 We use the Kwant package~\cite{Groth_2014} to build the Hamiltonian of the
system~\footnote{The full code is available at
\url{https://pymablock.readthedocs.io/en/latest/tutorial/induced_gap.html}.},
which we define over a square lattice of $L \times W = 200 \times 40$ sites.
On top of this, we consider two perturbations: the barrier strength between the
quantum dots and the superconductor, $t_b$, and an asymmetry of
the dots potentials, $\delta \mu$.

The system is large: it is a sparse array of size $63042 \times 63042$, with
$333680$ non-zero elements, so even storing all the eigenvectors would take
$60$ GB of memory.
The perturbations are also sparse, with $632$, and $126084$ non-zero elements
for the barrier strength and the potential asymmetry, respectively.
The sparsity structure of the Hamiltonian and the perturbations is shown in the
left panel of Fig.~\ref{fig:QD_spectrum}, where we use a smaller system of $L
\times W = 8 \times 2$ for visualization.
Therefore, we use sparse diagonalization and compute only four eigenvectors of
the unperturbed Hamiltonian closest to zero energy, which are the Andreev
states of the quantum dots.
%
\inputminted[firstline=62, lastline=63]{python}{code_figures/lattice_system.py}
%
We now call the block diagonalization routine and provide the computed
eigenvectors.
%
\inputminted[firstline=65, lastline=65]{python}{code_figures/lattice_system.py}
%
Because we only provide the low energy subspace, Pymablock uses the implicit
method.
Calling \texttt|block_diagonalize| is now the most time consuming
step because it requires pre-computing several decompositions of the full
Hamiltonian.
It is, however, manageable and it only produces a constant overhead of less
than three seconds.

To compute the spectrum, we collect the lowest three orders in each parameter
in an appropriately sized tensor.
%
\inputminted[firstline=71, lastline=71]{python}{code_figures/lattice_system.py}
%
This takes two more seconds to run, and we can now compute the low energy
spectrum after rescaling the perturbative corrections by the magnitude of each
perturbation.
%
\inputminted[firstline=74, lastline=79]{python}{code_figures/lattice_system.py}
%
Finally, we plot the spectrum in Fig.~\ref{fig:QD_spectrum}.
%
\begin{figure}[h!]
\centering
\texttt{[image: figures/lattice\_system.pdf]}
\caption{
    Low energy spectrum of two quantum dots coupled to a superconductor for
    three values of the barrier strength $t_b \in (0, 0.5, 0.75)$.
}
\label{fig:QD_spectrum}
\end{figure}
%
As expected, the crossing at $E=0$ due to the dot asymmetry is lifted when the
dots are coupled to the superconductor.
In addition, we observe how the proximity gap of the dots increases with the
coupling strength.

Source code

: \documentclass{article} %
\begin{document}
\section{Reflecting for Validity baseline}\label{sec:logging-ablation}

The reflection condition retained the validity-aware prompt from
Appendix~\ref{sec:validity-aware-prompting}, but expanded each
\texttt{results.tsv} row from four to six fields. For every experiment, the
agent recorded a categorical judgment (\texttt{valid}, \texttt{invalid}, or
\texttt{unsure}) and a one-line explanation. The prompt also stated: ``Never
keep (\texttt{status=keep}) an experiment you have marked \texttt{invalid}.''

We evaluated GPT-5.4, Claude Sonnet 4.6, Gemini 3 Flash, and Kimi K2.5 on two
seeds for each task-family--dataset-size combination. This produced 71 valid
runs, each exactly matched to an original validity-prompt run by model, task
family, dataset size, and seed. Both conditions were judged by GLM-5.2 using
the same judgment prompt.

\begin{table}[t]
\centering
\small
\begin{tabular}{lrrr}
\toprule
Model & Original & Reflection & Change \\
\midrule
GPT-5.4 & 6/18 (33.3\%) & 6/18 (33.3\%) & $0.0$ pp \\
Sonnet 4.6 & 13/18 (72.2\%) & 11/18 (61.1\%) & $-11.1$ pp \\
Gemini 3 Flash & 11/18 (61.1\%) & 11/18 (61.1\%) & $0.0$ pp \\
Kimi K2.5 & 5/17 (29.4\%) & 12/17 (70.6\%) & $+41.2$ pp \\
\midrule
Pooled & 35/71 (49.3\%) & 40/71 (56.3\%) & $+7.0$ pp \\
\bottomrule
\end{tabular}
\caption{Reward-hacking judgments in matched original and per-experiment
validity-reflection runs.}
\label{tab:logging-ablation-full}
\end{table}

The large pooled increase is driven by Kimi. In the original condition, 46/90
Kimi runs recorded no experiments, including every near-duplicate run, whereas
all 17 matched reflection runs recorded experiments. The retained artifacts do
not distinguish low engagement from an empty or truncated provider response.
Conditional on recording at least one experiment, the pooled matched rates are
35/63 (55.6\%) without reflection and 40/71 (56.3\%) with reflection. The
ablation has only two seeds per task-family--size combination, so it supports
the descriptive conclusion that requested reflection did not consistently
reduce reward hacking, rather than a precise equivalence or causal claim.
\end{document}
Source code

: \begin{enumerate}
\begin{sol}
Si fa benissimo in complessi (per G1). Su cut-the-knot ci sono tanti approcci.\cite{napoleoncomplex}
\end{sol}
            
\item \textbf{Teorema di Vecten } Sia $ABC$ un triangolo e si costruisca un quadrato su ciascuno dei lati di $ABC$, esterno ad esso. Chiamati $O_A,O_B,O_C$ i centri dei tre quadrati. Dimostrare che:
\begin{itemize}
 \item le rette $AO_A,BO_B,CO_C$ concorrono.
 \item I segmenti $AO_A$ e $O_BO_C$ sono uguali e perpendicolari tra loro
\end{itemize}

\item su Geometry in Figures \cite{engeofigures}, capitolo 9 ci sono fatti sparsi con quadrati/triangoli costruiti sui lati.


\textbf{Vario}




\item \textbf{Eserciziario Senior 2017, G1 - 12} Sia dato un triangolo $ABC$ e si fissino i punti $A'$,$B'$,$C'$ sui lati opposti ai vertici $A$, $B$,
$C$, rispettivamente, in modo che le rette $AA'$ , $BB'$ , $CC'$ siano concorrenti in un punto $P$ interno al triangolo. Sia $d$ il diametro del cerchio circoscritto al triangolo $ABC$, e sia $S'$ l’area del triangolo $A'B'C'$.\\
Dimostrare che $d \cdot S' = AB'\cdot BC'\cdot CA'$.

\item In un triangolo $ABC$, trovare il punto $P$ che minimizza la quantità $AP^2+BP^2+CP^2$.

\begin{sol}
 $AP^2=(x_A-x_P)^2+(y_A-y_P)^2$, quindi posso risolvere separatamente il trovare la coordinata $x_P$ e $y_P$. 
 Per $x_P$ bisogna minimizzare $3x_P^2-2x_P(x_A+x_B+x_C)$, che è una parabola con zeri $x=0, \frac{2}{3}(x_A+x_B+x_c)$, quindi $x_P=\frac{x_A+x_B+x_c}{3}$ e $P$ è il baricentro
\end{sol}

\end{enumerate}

○ ○ ○

(GOAL OF THE EXERCISE)
For the word "every", count the lines of the listing above that hold it; the number alone is the answer.

(RESPONSE TO THIS EXERCISE)
2